Arthur Maloney a été le premier Ombudsman assermenté dans la province, le 30 octobre de cette année-là, dans le sillage de la Loi sur l’ombudsman qui a été adoptée le 22 mai et qui a reçu la sanction royale le 3 juillet. La version de 1975 de la Loi est consultable ici (PDF accessible - en anglais).

Dès 1962, diverses tentatives avaient été faites pour persuader le gouvernement d’adopter une loi en ce sens. En 1965, Vernon Singer, député provincial de Downsview, avait présenté un projet de loi d’initiative parlementaire demandant que soit nommé un « Commissaire parlementaire » chargé de faire enquête sur les décisions et les actions des responsables du gouvernement provincial et de ses organismes. Durant dix séances consécutives de l’Assemblée, Vernon Singer a systématiquement continué de soumettre ce projet de loi.

Entre-temps, six autres gouvernements provinciaux créaient un bureau de l’ombudsman : Alberta et Nouveau-Brunswick (1967), Québec (1968), Manitoba et Nouvelle-Écosse (1970), Saskatchewan (1972). En mars 1975, dans son discours du Trône, le gouvernement de l’Ontario s’est engagé à adopter une loi pour fonder un bureau de l’ombudsman. Cinq autres ombudsmans ont succédé à Arthur Maloney.

En 1971, sous la direction du premier ministre William Davis, le gouvernement de l’Ontario s’est engagé pour la première fois par son Discours du Trône à déposer un projet de loi visant à créer un bureau de l’Ombudsman. Il a répété et tenu cette promesse en 1975.

L’Ontario a été la sixième province à mettre en place un ombudsman parlementaire, après l’Alberta et le Nouveau-Brunswick (1967), le Québec (1968), le Manitoba et la Nouvelle-Écosse (1970) et la Saskatchewan (1972). Actuellement, toutes les provinces canadiennes ont des ombudsmans, à l’exception de l’Île-du-Prince-Édouard, ainsi que le Yukon. Tous les ombudsmans provinciaux exercent leur surveillance sur les services de leur gouvernement provincial et sur certaines parties du secteur parapublic.

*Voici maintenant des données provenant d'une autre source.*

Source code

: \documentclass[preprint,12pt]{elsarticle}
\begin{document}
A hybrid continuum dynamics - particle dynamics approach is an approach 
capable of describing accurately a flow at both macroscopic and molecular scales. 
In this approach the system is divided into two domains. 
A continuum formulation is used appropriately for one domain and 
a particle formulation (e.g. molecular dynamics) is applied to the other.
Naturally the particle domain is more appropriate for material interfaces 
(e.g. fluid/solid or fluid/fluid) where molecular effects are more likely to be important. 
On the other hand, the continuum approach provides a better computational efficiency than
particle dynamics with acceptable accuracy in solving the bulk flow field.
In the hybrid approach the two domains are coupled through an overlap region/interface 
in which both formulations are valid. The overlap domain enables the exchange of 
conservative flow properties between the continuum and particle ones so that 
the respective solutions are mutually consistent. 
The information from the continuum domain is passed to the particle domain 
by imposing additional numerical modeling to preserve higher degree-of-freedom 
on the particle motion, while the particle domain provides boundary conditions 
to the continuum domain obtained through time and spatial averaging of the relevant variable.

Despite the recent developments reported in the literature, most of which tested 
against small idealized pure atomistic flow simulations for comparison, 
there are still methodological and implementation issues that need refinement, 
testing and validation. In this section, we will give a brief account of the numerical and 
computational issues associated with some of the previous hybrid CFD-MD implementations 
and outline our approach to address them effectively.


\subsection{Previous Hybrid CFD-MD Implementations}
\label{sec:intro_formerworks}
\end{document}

Le titre « Ombudsman » vient d’un terme suédois qui remonte à plus de 200 ans, et qui veut dire « représentant du citoyen ». Ce mot est neutre, du point de vue du genre. Voici les ombudsmans qui se sont succédé en Ontario jusqu’à présent

Arthur Maloney (en exercice 1975-1978)

 
  • Premier Ombudsman de l’Ontario.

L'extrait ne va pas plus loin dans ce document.